Farklı dünya görüşüne, bakış açısına, inanca ya da dine sahip olanlara yeterli tolerans gösterememek, hangi toplumda olursa olsun dinci-gerici kesimin ortak özelliğidir. Dinler hem bu duruma sebep olur, hem de bu durumu körükler. Bilim ve ilerleme ancak özgürlük ortamında mümkün olabilir. Özgürlük ortamı ise, dinlerin isteseler de sağlamakta çok zorluk çekecekleri bir ortamdır. Çünkü dinlere göre, kendi inançları doğrudur, başka tüm fikirler yanlıştır. Diğer fikirlerin doğru olma ihtimali bile yoktur. Pek çok dinde başka dine mensup kişiler ve inançsızlar için öldürülmeye kadar varan cezalar söz konusudur. Bunların günümüzde uygulanıp uygulanmadığı ve nerede ne kadar uygulandığı ayrı bir tartışma konusu. Fakat esas mesele, bu durumun, dinlerin doğasında olmasıdır. Dinler doğaüstü ve insanüstü (ilahi) olma iddiasındadır. Böylesi bir ortamda ne bilim, ne ilerleme, ne de özgür düşünce yeşerebilir.

İnsanların tanrı fikrine ihtiyacı olmadığını söylemek ateistlerin en temel hakkıdır. Fakat insanları “dinlerinden kurtarmaya” çalışmak ise yapılabilecek en büyük hatadır. Din, tarihsel ve toplumsal bir kategoridir, bir zamanlar din diye bir şey olmadığını, bir zaman sonra da olmayacağını, onu yaratan sebepler ortadan kalkmadan dinin de ortadan kalkmayacağını insanlara sabırla anlatmak gerekir. Bu yüzden Lenin haklı olarak, “Dinle nasıl savaşacağımızı bilmeliyiz, bunu yapabilmek için de inancın ve dinin kökenini kitlelere maddeci bir biçimde açıklamalıyız. Dinle savaş, soyut ideolojik öğütler çerçevesinde kalamaz, bu tür sınırlı öğütlere indirgenmemelidir. Dinle savaş, dinin toplumsal kökenini ortadan kaldırmayı amaçlayan sınıf hareketinin somut uygulamasıyla bağlanmalıdır. Din etkisini neden en çok geri kalmış şehir proletaryası, yarı-proletarya ve köylü kitlesi üzerinde göstermektedir? Burjuva ilerici aydınları, radikaller ve burjuva maddecileri bu soruya ‘cahil oldukları için’ diye cevap verirler. O zaman da ‘kahrolsun din, yaşasın dinsizlik! Ateist görüşleri yaymak başlıca görevimizdir’ diye haykırmaya başlarlar. Marksistler ise, bunun doğru olmadığını, aldatıcı bir görüş olduğunu, dar görüşlü burjuvaların fikri olduğunu söylerler” demişti [2].

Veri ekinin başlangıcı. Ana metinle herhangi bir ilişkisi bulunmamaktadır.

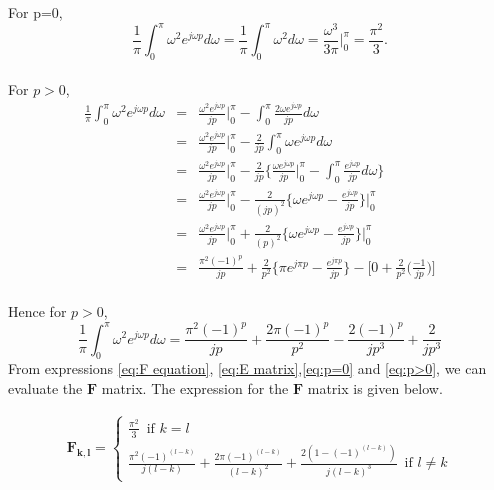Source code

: \begin{appendix}
For p=0,
\begin{equation}
\frac{1}{\pi}\int_{0}^{\pi}\omega^{2} e^{j\omega p}d\omega=\frac{1}{\pi}\int_{0}^{\pi}\omega^{2}d\omega=\frac{\omega^3}{3\pi}\biggr\vert_{0}^{\pi}=\frac{\pi^2}{3}.
\label{eq:p=0}
\end{equation}\\
For $p>0$,
\begin{eqnarray*}
\frac{1}{\pi} \int_{0}^{\pi}\omega^{2} e^{j\omega p}d\omega &=& \frac{\omega^{2} e^{j\omega p}}{jp}\biggr\vert_{0}^{\pi}-\int_{0}^{\pi}\frac{2\omega e^{j\omega p}}{jp}d\omega \\
&=& \frac{\omega^{2} e^{j\omega p}}{jp}\biggr\vert_{0}^{\pi}-\frac{2}{jp}\int_{0}^{\pi} \omega e^{j\omega p}d\omega \\
&=&\frac{\omega^{2} e^{j\omega p}}{jp}\biggr\vert_{0}^{\pi}-\frac{2}{jp}\biggr\{ \frac{\omega e^{j\omega p}}{jp}\biggr\vert_{0}^{\pi}- \int_{0}^{\pi} \frac{ e^{j\omega p}}{jp}d\omega \biggr\}\\
&=&\frac{\omega^{2} e^{j\omega p}}{jp}\biggr\vert_{0}^{\pi}-\frac{2}{(jp)^{2}}\biggr\{ \omega e^{j\omega p}- \frac{ e^{j\omega p}}{jp} \biggr\}\biggr\vert_{0}^{\pi}\\
&=&\frac{\omega^{2} e^{j\omega p}}{jp}\biggr\vert_{0}^{\pi}+\frac{2}{(p)^{2}}\biggr\{ \omega e^{j\omega p}- \frac{ e^{j\omega p}}{jp} \biggr\}\biggr\vert_{0}^{\pi}\\
&=& \frac{\pi^{2}(-1)^{p}}{jp}+\frac{2}{p^2}\biggr\{\pi e^{j\pi p} - \frac{e^{j \pi p}}{jp}\biggr\}-\biggr[0+\frac{2}{p^2}\biggr(\frac{-1}{jp}\biggr)\biggr]\\
\end{eqnarray*}

Hence for $p>0$,
\begin{equation}
\frac{1}{\pi}\int_{0}^{\pi}\omega^{2} e^{j\omega p}d\omega= \frac{\pi^{2}(-1)^{p}}{jp}+\frac{2\pi (-1)^{ p}}{p^2}-\frac{2(-1)^p}{jp^3}+\frac{2}{jp^3}
\label{eq:p>0}
\end{equation}
From expressions \ref{eq:F equation}, \ref{eq:E matrix},\ref{eq:p=0} and \ref{eq:p>0}, we can evaluate the $\mathbf{F}$ matrix. The expression for the $\mathbf{F}$ matrix is given below.

 \begin{eqnarray}
 \label{Freq. Var. matrix}
 \mathbf{F_{k,l}} =  \begin{cases}
 \frac{\pi^2}{3}\,\,\, \text{if}\,\, k=l \\ 
 \frac{\pi^2{(-1)^{(l-k)}}}{j(l-k)} + \frac{2\pi{(-1)^{(l-k)}}}{(l-k)^2} + \frac{2\left(1 - {(-1)^{(l-k)}}\right)}{j{(l-k)^3}}\,\,\, \text{if}\,\, l \neq k
 \end{cases}
 \end{eqnarray}
\end{appendix}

Yukarıda vurgulandığı gibi, bilimin olduğu yerde dine, dinin olduğu yerde bilime ihtiyaç yoktur. Almanya’da, Fransa’da yaşayanlar için bu meseleler büyük oranda çözülmüştür. Çünkü Avrupa tarihsel gelişimi içersinde, din ve bilim işlerini birbirinden ayırmayı (sekülerleşmeyi) burjuva devrimleriyle başardı. Fakat çoğunluğunu Müslümanların oluşturduğu ülkelerde, Avrupa’dakine benzer bir tarihsel süreç yaşanmadığı için, din ve bilim işleri birbirinden hala ayrılamadı. O yüzden bizim gibi ülkelerde bu meseleler daha karmaşık bir hal almaktadır.

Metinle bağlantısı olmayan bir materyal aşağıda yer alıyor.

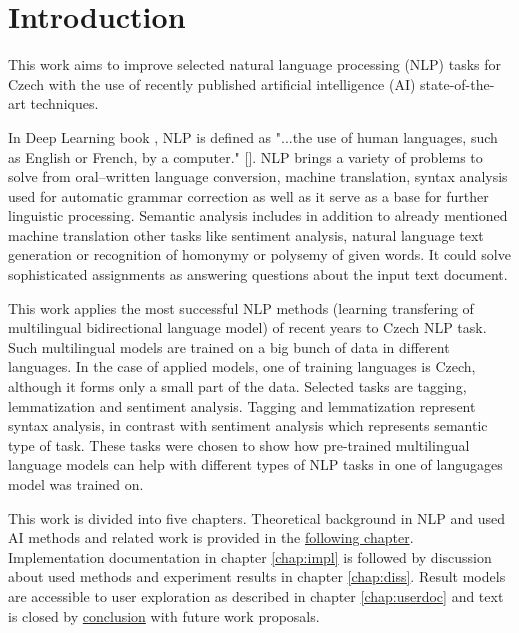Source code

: \chapter*{Introduction}

This work aims to improve selected natural language processing (NLP) tasks for Czech %
 with the use of recently published artificial intelligence (AI) state-of-the-art techniques. 
 
 In Deep Learning book %
, NLP is defined as "...the use of human languages, such as English or French, by a computer." \cite{Goodfellow-et-al-2016}[]. NLP brings a variety of problems to solve from oral--written language conversion, machine translation, syntax analysis used for automatic grammar correction as well as it serve as a base for further linguistic processing. Semantic analysis includes in addition to already mentioned machine translation other tasks like sentiment analysis, natural language text generation or recognition of homonymy or polysemy of given words. It could solve sophisticated assignments as answering questions about the input text document.
\par

This work applies the most successful NLP methods (learning transfering of multilingual bidirectional language model) of recent years to Czech NLP task. Such multilingual models are trained on a big bunch of data in different languages. In the case of applied models, one of training languages is Czech, although it forms only a small part of the data. %
Selected tasks are tagging, lemmatization and sentiment analysis. Tagging and lemmatization represent syntax analysis, in contrast with sentiment analysis which represents semantic type of task. %
These tasks were chosen to show how pre-trained multilingual language models can help with different types of NLP tasks in one of langugages model was trained on. 

\par
This work is divided into five chapters. Theoretical background in NLP and used AI methods and related work is provided in the \hyperref[chap:theandme]{following chapter}.
Implementation documentation in chapter \ref{chap:impl} is followed by discussion about used methods and experiment results in chapter \ref{chap:diss}. Result models are accessible to user exploration as described in chapter \ref{chap:userdoc} and text is closed by \hyperref[chap:concl]{conclusion} with future work proposals.


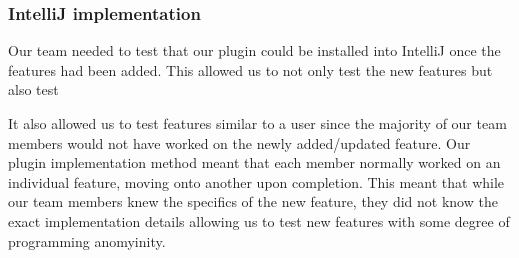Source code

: \subsubsection{IntelliJ implementation}
Our team needed to test that our plugin could be installed into IntelliJ once the features had been added. This allowed us to not only test the new features but also test


It also allowed us to test features similar to a user since the majority of our team members would not have worked on the newly added/updated feature. Our plugin implementation method meant that each member normally worked on an individual feature, moving onto another upon completion. This meant that while our team members knew the specifics of the new feature, they did not know the exact implementation details allowing us to test new features with some degree of programming anomyinity. 
\\
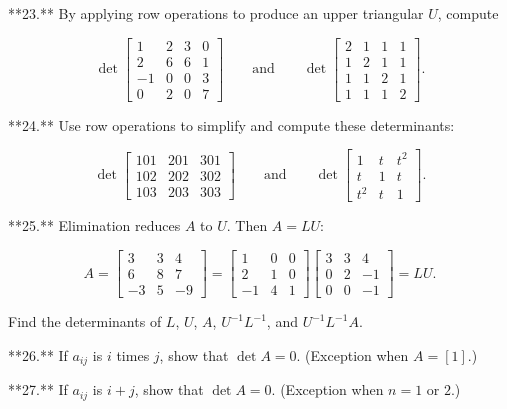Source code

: 

**23.** By applying row operations to produce an upper triangular \(U\), compute

\[\det\left[\begin{matrix}1&2&3&0\\ 2&6&6&1\\ -1&0&0&3\\ 0&2&0&7\end{matrix}\right]\qquad\text{and}\qquad\det\left[\begin{matrix}2&1&1&1 \\ 1&2&1&1\\ 1&1&2&1\\ 1&1&1&2\end{matrix}\right].\]

**24.** Use row operations to simplify and compute these determinants:

\[\det\left[\begin{matrix}101&201&301\\ 102&202&302\\ 103&203&303\end{matrix}\right]\qquad\text{and}\qquad\det\left[\begin{matrix}1 &t&t^{2}\\ t&1&t\\ t^{2}&t&1\end{matrix}\right].\]

**25.** Elimination reduces \(A\) to \(U\). Then \(A=LU\):

\[A=\left[\begin{matrix}3&3&4\\ 6&8&7\\ -3&5&-9\end{matrix}\right]=\left[\begin{matrix}1&0&0\\ 2&1&0\\ -1&4&1\end{matrix}\right]\left[\begin{matrix}3&3&4\\ 0&2&-1\\ 0&0&-1\end{matrix}\right]=LU.\]

Find the determinants of \(L\), \(U\), \(A\), \(U^{-1}L^{-1}\), and \(U^{-1}L^{-1}A\).

**26.** If \(a_{ij}\) is \(i\) times \(j\), show that \(\det A=0\). (Exception when \(A=[1]\).)

**27.** If \(a_{ij}\) is \(i+j\), show that \(\det A=0\). (Exception when \(n=1\) or \(2\).)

Pek çok insanın sandığının aksine, ateizm, politik bir ilke değildir. Bir Marksist, tanrıya inananlarla birlikte yaşayabilir, hatta aynı politik program uğruna mücadele bile edebilir. Örneğin Bolşevik Partisi’nin programında hiçbir parti üyesinin dini inancını açıklamaya zorlanamayacağını belirten bir ilke yer alıyordu. Lenin şöyle diyordu: “Bir papaz gelip de, ortak siyasal çalışmamıza katılmak ister, parti görevlerini dürüstçe yapar ve parti programına karşı çıkmazsa Sosyal Demokratların safına katılması olumludur. Çünkü bu dinsel inançları arasındaki çelişki sadece kendisini ilgilendiren bir olay, kişisel çelişkisi olacaktır. Üstelik bir siyasal örgüt, üye alırken onların görüşleri ile kendi programı arasında bir uzlaşmazlık olup olmadığını araştırma durumunda değildir. Aslında böyle bir durum Rusya’da kesinlikle olanaksız olması yanı sıra, Batı Avrupa’da bile ender görülen, olağanüstü bir olaydır. Ama diyelim ki, bir papaz Sosyal Demokrat Partiye üye oldu da, sonra Parti içinde din propagandası yapmaya kalkıştı, işte o zaman Parti onu kesinlikle ihraç edecektir. Bize düşen, sadece tanrıya inancını sürdüren işçileri Sosyal Demokrat Partiye almak değil, özellikle bunları partiye kaydetmeye çalışmaktır. Onların dinsel inançlarına karşı çıkmamalıyız, ama onları kendi programımızın ruhuna uygun olarak eğitmek için, programımıza karşı etkin bir mücadeleye yol açmamak için bu tür işçileri saflarımıza kaydetmeliyiz” [3].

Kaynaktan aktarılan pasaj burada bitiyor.